Directions » In the entries below, some lines hold the string "based"; please say how many, giving the number and nothing else.
※
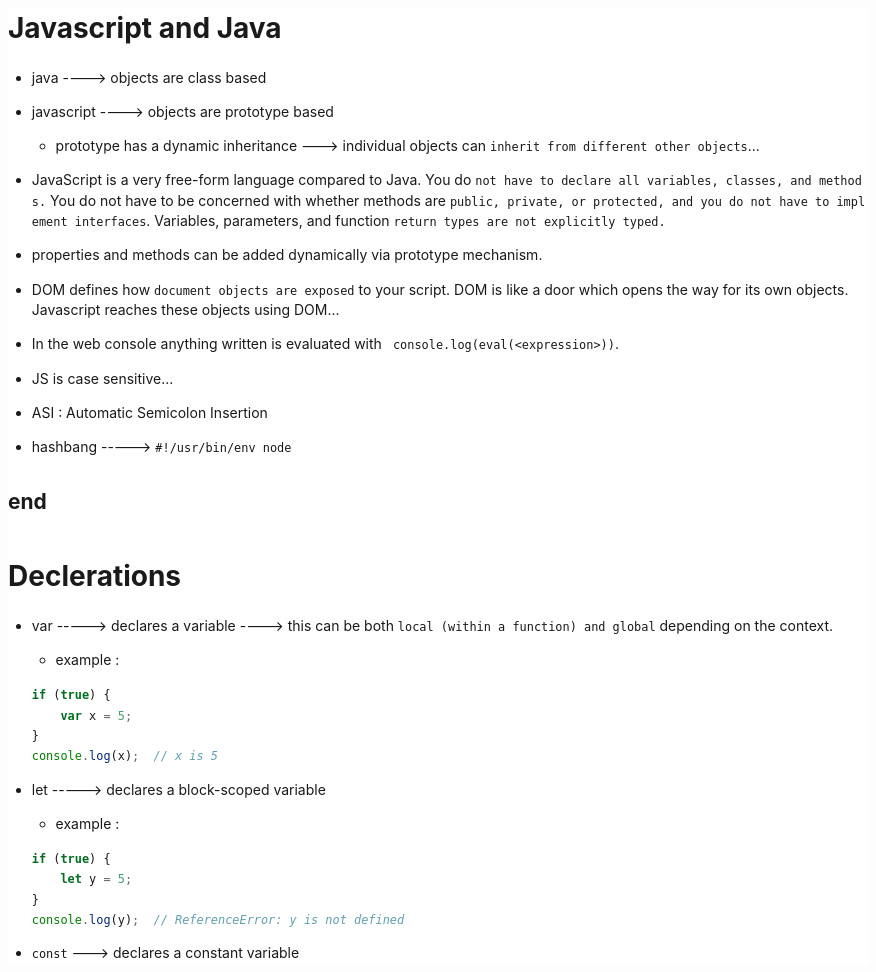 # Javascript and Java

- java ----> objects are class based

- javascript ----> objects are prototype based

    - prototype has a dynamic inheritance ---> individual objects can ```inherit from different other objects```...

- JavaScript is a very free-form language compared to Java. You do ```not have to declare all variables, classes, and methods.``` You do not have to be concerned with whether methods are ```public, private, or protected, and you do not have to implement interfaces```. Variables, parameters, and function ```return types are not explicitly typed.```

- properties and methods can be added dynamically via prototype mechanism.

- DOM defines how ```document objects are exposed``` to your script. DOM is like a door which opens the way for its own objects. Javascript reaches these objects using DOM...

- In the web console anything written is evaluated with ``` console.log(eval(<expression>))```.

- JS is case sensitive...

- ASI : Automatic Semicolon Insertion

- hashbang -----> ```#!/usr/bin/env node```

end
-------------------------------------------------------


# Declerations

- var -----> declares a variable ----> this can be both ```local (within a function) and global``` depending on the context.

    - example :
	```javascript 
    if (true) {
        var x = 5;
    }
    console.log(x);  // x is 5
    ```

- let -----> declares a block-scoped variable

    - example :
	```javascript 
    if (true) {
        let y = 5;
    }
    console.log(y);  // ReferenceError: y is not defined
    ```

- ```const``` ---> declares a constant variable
※
Solution to the problem » 2